The task >>
Data follows below. Repeat exactly the lines between the line holding "Auch hieraus können" and the line holding "trusted source class", inclusive, and nothing more; drop pictures.

Source data >>
━━━━
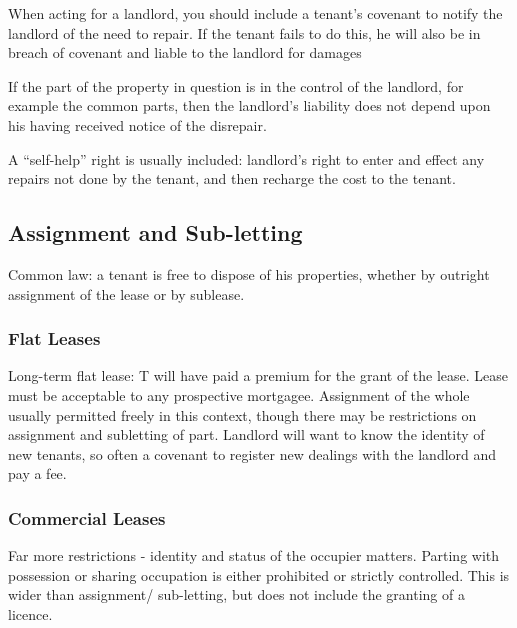 \documentclass[
]{article}
\newenvironment{Shaded}{}{}
\newcommand{\NormalTok}[1]{#1}
\begin{document}
\begin{Shaded}
\begin{Highlighting}[]
\NormalTok{When acting for a landlord, you should include a tenant’s covenant to notify the landlord of the need to repair. If the tenant fails to do this, he will also be in breach of covenant and liable to the landlord for damages}
\end{Highlighting}
\end{Shaded}

If the part of the property in question is in the control of the
landlord, for example the common parts, then the landlord's liability
does not depend upon his having received notice of the disrepair.

A ``self-help'' right is usually included: landlord's right to enter and
effect any repairs not done by the tenant, and then recharge the cost to
the tenant.

\hypertarget{assignment-and-sub-letting}{%
\subsection{Assignment and
Sub-letting}\label{assignment-and-sub-letting}}

Common law: a tenant is free to dispose of his properties, whether by
outright assignment of the lease or by sublease.

\hypertarget{flat-leases}{%
\subsubsection{Flat Leases}\label{flat-leases}}

Long-term flat lease: T will have paid a premium for the grant of the
lease. Lease must be acceptable to any prospective mortgagee. Assignment
of the whole usually permitted freely in this context, though there may
be restrictions on assignment and subletting of part. Landlord will want
to know the identity of new tenants, so often a covenant to register new
dealings with the landlord and pay a fee.

\hypertarget{commercial-leases-1}{%
\subsubsection{Commercial Leases}\label{commercial-leases-1}}

Far more restrictions - identity and status of the occupier matters.
Parting with possession or sharing occupation is either prohibited or
strictly controlled. This is wider than assignment/ sub-letting, but
does not include the granting of a licence.
\end{document}
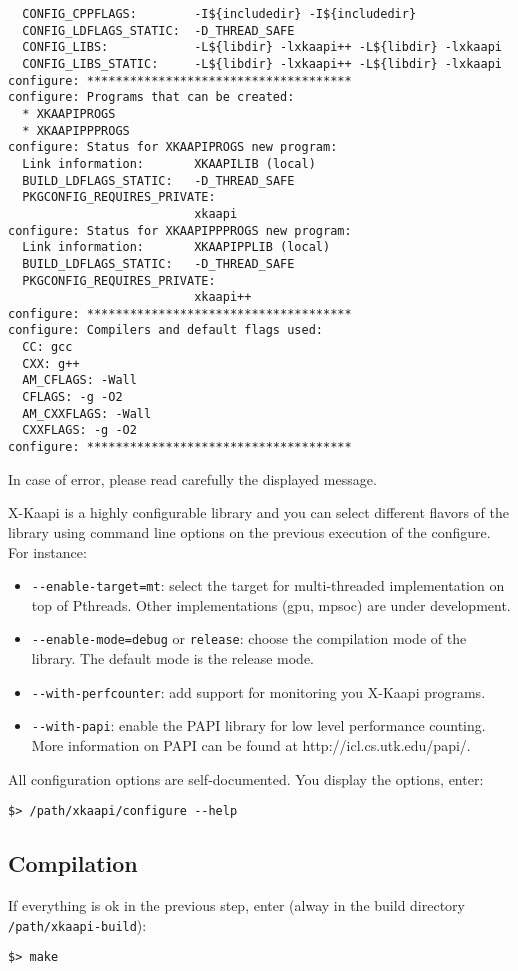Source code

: \documentclass{article}
\newcommand{\kaapi}{\textsc{X}-Kaapi\xspace}
\begin{document}
\begin{verbatim}
  CONFIG_CPPFLAGS:        -I${includedir} -I${includedir}
  CONFIG_LDFLAGS_STATIC:  -D_THREAD_SAFE 
  CONFIG_LIBS:            -L${libdir} -lxkaapi++ -L${libdir} -lxkaapi
  CONFIG_LIBS_STATIC:     -L${libdir} -lxkaapi++ -L${libdir} -lxkaapi
configure: *************************************
configure: Programs that can be created: 
  * XKAAPIPROGS
  * XKAAPIPPPROGS
configure: Status for XKAAPIPROGS new program:
  Link information:       XKAAPILIB (local)
  BUILD_LDFLAGS_STATIC:   -D_THREAD_SAFE 
  PKGCONFIG_REQUIRES_PRIVATE:
                          xkaapi
configure: Status for XKAAPIPPPROGS new program:
  Link information:       XKAAPIPPLIB (local)
  BUILD_LDFLAGS_STATIC:   -D_THREAD_SAFE 
  PKGCONFIG_REQUIRES_PRIVATE:
                          xkaapi++
configure: *************************************
configure: Compilers and default flags used:
  CC: gcc
  CXX: g++
  AM_CFLAGS: -Wall
  CFLAGS: -g -O2
  AM_CXXFLAGS: -Wall
  CXXFLAGS: -g -O2
configure: *************************************
\end{verbatim}
\bigskip
In case of error, please read carefully the displayed message.

\bigskip
\kaapi is a highly configurable library and you can select different flavors of the library using command line options on the previous execution of the configure. For instance:
\begin{itemize}
\item \verb+--enable-target=mt+: select the target for multi-threaded implementation on top of Pthreads. Other implementations (gpu, mpsoc) are under development. 
\item \verb+--enable-mode=debug+ or \verb+release+: choose the compilation mode of the library. The default mode is the release mode.
\item \verb+--with-perfcounter+: add support for monitoring you \kaapi programs.	
\item \verb+--with-papi+: enable the PAPI library for low level performance counting. More information on PAPI can be found at http://icl.cs.utk.edu/papi/.
\end{itemize}

All configuration options are self-documented. You display the options, enter:
\begin{verbatim}
$> /path/xkaapi/configure --help
\end{verbatim}


\subsection{Compilation}
If everything is ok in the previous step, enter (alway in the build directory \verb+/path/xkaapi-build+):
\begin{verbatim}
$> make
\end{verbatim}
\end{document}
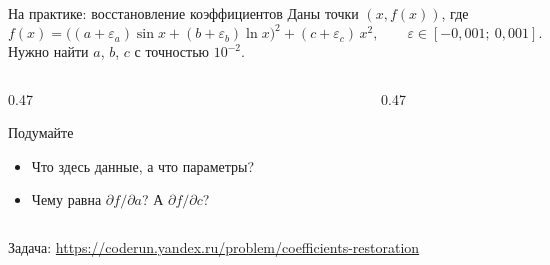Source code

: \begin{frame}[c]{На практике: восстановление коэффициентов}
  \small
  Даны точки $(x, f(x))$, где
  \[f(x) = \bigl((a+\varepsilon_a)\sin x + (b+\varepsilon_b)\ln x\bigr)^2 + (c+\varepsilon_c)\,x^2,
    \qquad \varepsilon \in [-0{,}001;\ 0{,}001].\]
  Нужно найти $a$, $b$, $c$ с точностью $10^{-2}$.

  \medskip
  \begin{columns}[T]
    \begin{column}{0.47\textwidth}
      \begin{block}{Подумайте}
        \small
        \begin{itemize}
          \item Что здесь данные, а что параметры?
          \item Чему равна $\partial f/\partial a$? А $\partial f/\partial c$?
        \end{itemize}
      \end{block}
    \end{column}
    \begin{column}{0.47\textwidth}
    \end{column}
  \end{columns}

  \smallskip
  {\footnotesize\color{acGray}Задача: \url{https://coderun.yandex.ru/problem/coefficients-restoration}\par}
\end{frame}
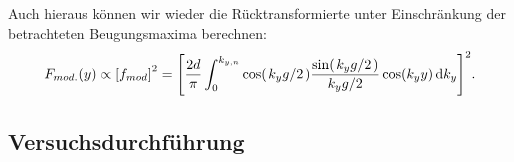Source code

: Auch hieraus können wir wieder die Rücktransformierte unter Einschränkung der betrachteten Beugungsmaxima berechnen:
\begin{align}
  F_{mod.}(y) \propto \qty[f_{mod}]^2 = \qty[\frac{2d}{\pi} \int_0^{k_{y,n}} \cos(\ffrac{k_y g}{2}) \frac{\sin(\ffrac{k_y g}{2})}{\ffrac{k_y g}{2}} \cos(k_y y) \dd{k_y}]^2.
\end{align}

\newpage
\subsection{Versuchsdurchführung}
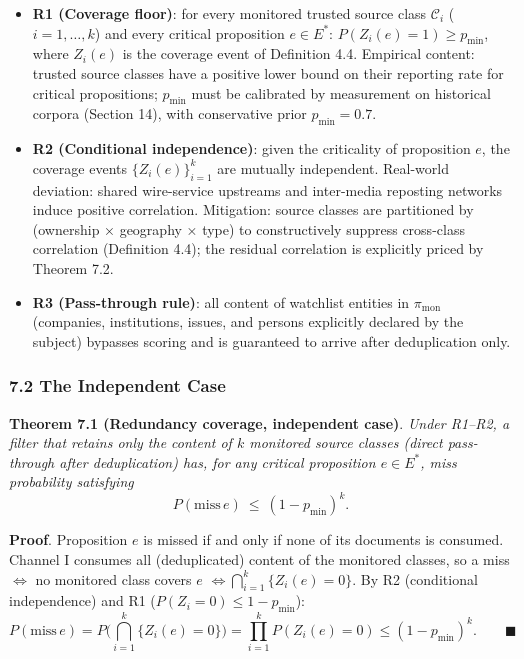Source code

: \documentclass[
  11pt]{article}
\providecommand{\tightlist}{%
  \setlength{\itemsep}{0pt}\setlength{\parskip}{0pt}}
\begin{document}
\begin{itemize}
\tightlist
\item
  \textbf{R1 (Coverage floor)}: for every monitored trusted source class
  \(\mathcal{C}_i\) (\(i = 1,\dots,k\)) and every critical proposition
  \(e \in E^*\): \(P(Z_i(e) = 1) \ge p_{\min}\), where \(Z_i(e)\) is the
  coverage event of Definition 4.4. Empirical content: trusted source
  classes have a positive lower bound on their reporting rate for
  critical propositions; \(p_{\min}\) must be calibrated by measurement
  on historical corpora (Section 14), with conservative prior
  \(p_{\min} = 0.7\).
\item
  \textbf{R2 (Conditional independence)}: given the criticality of
  proposition \(e\), the coverage events \(\{Z_i(e)\}_{i=1}^k\) are
  mutually independent. Real-world deviation: shared wire-service
  upstreams and inter-media reposting networks induce positive
  correlation. Mitigation: source classes are partitioned by (ownership
  × geography × type) to constructively suppress cross-class correlation
  (Definition 4.4); the residual correlation is explicitly priced by
  Theorem 7.2.
\item
  \textbf{R3 (Pass-through rule)}: all content of watchlist entities in
  \(\pi_{\mathrm{mon}}\) (companies, institutions, issues, and persons
  explicitly declared by the subject) bypasses scoring and is guaranteed
  to arrive after deduplication only.
\end{itemize}

\subsubsection{7.2 The Independent Case}\label{the-independent-case}

\textbf{Theorem 7.1 (Redundancy coverage, independent case)}.
\emph{Under R1--R2, a filter that retains only the content of \(k\)
monitored source classes (direct pass-through after deduplication) has,
for any critical proposition \(e \in E^*\), miss probability satisfying}
\[P(\mathrm{miss}\, e) \ \le\ (1 - p_{\min})^k.\]

\textbf{Proof}. Proposition \(e\) is missed if and only if none of its
documents is consumed. Channel I consumes all (deduplicated) content of
the monitored classes, so a miss \(\iff\) no monitored class covers
\(e\) \(\iff \bigcap_{i=1}^k \{Z_i(e) = 0\}\). By R2 (conditional
independence) and R1 (\(P(Z_i = 0) \le 1 - p_{\min}\)):
\[P(\mathrm{miss}\, e) = P\Big(\bigcap_{i=1}^k \{Z_i(e) = 0\}\Big) = \prod_{i=1}^k P(Z_i(e) = 0) \le (1 - p_{\min})^k. \qquad\blacksquare\]
\end{document}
━━━━
Result of the task >>
: Auch hieraus können wir wieder die Rücktransformierte unter Einschränkung der betrachteten Beugungsmaxima berechnen:
\begin{align}
  F_{mod.}(y) \propto \qty[f_{mod}]^2 = \qty[\frac{2d}{\pi} \int_0^{k_{y,n}} \cos(\ffrac{k_y g}{2}) \frac{\sin(\ffrac{k_y g}{2})}{\ffrac{k_y g}{2}} \cos(k_y y) \dd{k_y}]^2.
\end{align}

\newpage
\subsection{Versuchsdurchführung}
Source code

: \documentclass[
  11pt]{article}
\providecommand{\tightlist}{%
  \setlength{\itemsep}{0pt}\setlength{\parskip}{0pt}}
\begin{document}
\begin{itemize}
\tightlist
\item
  \textbf{R1 (Coverage floor)}: for every monitored trusted source class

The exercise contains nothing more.